I have an excel spreadsheet of every book I own and use a random number generator to choose which book to read on a rotating fiction then factual basis. As Forest Gump said, ‘You never know what you’re going to get’ and it means that books that would probably otherwise be languishing unread on the shelf for years get their moment in the sun.
Just started ‘The Dispossessed’ by Ursula Le Guin, next on the list is, ‘The Nuclear Destruction of Britain’ by Magnus Clarke (don’t look at me like that), then ‘The Ultras’ by Eoin McNamee.

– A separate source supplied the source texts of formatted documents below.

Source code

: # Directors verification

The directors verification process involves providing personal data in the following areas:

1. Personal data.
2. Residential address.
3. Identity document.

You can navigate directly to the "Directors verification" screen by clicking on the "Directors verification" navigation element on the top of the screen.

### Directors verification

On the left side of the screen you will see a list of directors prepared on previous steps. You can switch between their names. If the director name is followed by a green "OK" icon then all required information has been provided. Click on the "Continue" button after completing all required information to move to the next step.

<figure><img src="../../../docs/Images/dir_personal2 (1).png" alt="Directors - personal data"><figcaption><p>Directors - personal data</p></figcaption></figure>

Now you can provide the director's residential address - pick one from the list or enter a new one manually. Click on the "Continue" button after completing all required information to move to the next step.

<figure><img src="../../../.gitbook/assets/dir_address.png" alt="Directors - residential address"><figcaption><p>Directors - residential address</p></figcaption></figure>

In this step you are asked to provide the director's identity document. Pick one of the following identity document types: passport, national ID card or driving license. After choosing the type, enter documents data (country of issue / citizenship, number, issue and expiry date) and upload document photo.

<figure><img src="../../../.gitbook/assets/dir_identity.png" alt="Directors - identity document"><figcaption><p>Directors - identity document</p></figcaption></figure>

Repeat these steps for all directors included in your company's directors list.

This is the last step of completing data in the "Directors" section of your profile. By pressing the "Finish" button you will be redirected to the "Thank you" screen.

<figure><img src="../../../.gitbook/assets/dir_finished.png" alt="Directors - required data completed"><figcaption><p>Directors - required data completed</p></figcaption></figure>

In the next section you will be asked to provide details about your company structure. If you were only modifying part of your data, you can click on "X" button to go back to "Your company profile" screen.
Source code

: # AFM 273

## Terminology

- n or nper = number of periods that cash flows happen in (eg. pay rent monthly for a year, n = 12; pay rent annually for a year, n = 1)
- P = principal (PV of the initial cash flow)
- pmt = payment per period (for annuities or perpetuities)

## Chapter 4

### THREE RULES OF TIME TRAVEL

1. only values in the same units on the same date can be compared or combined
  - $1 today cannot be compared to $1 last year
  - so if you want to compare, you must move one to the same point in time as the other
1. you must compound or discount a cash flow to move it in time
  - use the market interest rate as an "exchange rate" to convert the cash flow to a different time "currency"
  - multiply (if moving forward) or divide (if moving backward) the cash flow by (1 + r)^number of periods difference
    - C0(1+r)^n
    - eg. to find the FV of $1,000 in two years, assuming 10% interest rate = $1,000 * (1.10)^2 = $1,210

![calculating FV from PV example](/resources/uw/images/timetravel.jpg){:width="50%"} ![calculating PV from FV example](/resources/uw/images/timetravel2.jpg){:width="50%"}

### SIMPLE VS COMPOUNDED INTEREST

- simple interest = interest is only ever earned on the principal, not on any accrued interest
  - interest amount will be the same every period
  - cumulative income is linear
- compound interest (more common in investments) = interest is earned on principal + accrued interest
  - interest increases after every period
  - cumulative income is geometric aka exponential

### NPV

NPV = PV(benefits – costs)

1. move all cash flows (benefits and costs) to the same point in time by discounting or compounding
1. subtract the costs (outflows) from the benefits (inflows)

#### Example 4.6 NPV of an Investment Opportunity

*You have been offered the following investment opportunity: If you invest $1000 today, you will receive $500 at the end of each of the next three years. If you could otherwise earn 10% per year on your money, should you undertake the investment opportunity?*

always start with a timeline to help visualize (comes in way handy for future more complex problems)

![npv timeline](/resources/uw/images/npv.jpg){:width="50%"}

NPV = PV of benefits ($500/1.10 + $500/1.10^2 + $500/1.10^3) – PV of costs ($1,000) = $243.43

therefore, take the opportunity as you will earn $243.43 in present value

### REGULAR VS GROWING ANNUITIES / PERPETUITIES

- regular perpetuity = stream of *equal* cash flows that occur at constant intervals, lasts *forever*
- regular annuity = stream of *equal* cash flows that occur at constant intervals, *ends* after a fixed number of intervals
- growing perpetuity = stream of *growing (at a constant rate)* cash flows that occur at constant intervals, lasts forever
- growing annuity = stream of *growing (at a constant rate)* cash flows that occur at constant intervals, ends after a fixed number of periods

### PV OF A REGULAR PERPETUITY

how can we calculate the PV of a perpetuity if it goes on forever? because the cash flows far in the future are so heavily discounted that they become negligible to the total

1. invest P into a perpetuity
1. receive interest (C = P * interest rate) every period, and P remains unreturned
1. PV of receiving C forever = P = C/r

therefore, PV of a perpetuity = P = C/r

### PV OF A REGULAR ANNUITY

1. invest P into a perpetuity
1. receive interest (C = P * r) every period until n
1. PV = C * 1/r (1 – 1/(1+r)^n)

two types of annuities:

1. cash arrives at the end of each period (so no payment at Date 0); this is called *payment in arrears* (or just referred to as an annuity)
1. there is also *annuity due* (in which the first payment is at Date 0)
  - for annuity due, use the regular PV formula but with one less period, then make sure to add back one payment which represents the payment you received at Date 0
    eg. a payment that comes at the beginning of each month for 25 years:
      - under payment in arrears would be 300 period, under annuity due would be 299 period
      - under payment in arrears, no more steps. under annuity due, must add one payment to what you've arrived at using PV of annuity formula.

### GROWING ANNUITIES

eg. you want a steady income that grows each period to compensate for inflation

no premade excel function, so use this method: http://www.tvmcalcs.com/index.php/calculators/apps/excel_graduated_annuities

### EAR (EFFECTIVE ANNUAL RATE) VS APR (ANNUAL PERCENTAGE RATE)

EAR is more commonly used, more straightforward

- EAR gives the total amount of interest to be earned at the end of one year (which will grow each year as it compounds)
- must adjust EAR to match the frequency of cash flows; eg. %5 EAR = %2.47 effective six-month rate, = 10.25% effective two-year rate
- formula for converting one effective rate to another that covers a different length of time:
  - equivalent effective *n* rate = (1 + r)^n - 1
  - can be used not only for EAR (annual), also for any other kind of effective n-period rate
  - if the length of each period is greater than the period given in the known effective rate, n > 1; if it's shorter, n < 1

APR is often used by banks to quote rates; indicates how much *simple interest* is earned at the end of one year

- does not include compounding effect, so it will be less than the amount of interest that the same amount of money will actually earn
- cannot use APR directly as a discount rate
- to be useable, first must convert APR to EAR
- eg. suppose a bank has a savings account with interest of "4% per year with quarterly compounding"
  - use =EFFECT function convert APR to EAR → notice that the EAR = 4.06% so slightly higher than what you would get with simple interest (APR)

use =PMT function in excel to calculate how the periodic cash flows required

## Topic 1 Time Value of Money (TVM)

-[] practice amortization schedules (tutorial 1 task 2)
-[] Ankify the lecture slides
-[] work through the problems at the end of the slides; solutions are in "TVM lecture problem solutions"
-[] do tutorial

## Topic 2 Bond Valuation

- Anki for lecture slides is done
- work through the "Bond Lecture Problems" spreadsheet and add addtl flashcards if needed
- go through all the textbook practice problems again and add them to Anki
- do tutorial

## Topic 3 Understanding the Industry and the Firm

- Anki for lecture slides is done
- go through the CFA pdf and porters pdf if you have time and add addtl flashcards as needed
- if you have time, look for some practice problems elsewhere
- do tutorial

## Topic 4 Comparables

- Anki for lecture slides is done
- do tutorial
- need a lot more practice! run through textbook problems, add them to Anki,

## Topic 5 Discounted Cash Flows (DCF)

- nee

I highly recommend the above method of book selection
Edited to add a reply to the below comment
I’ve recently read 'The Kindly One’s by Jonathan Littell and while there is no doubt its well written its one of the few books I very nearly gave up before the end as it gave me a distinctly unclean feeling reading it and I don’t think I’ve come across as repellent a main character in any fiction before.
‘Europe Central’ by William Vollman is quite pretentious and heavy going at times, and also has a character that you would take great pleasure punching in the face, but it’s also quite interesting and well written.
Feck, sorry for the double post, mea culpa.
The Fatal Shore by Robert Hughes. It wouldn’t be so bad, except it’s in hardcover and so fricken HUGE that it overwhelms the other books on the shelf, compelling visitors to ask what I thought of it.
Can I still claim to have read “The Lord of the Rings” if I skipped all the poems and songs?
A bunch of library books all due back too soon. Hell, I’m just gonna pay the fines (until it gets up to $10). The books aren’t in front of me, but one is the history of Schrafft’s resaurant in the last century (with recipes), one is by Kevin Sorbo, who suffered a stroke in New Zealand while making the Hercules TV series, one that looks juicy is the memoirs of Frank Langella. And Confessions of A Tarot Card Reader by Jane Stern (the Road Food food writer - I was surprised to find she was now divorced from Michael Stern.) All of these books are calling to me, and yet here I am on the intertubes.
Harry Potter and the Deathly Hallows. Bought it when it first came out. Really must get around to finding out what happened in the end. Someday, someday…
A few others in a similar vein. I read a lot, but I just haven’t gotten around to a few titles.
I’m actually bothered more by the titles I’ve *tried *to read, and *want *to finish, but I’'ve never made it all the way. Godel, Escher, Bach: An Eternal Golden Braid is probably the elephant in this category.
Same here. I’ve started it before, but never finished. But I do intend to read it; I’m thinking there must be something to all the hype.
At last count, 271 books reside on my bookshelves. That’s 271 UNREAD books. The read once but might read again number about 135. And I try to be merciless about taking books to a used book store.
I’ve been stuck on the first chapter of Amerika, or The Man Who Disappeared (Kafka) for a year now. I really want to read it but the print is so damned small that my eyes just give out after a page or two. Once I’m interrupted, I find out that there are more enjoyable things to do than squint at a trade paperback and I forget about it for a month or two. I think I’ll just wait until I’m in a home and then I’ll make a volunteer read it to me.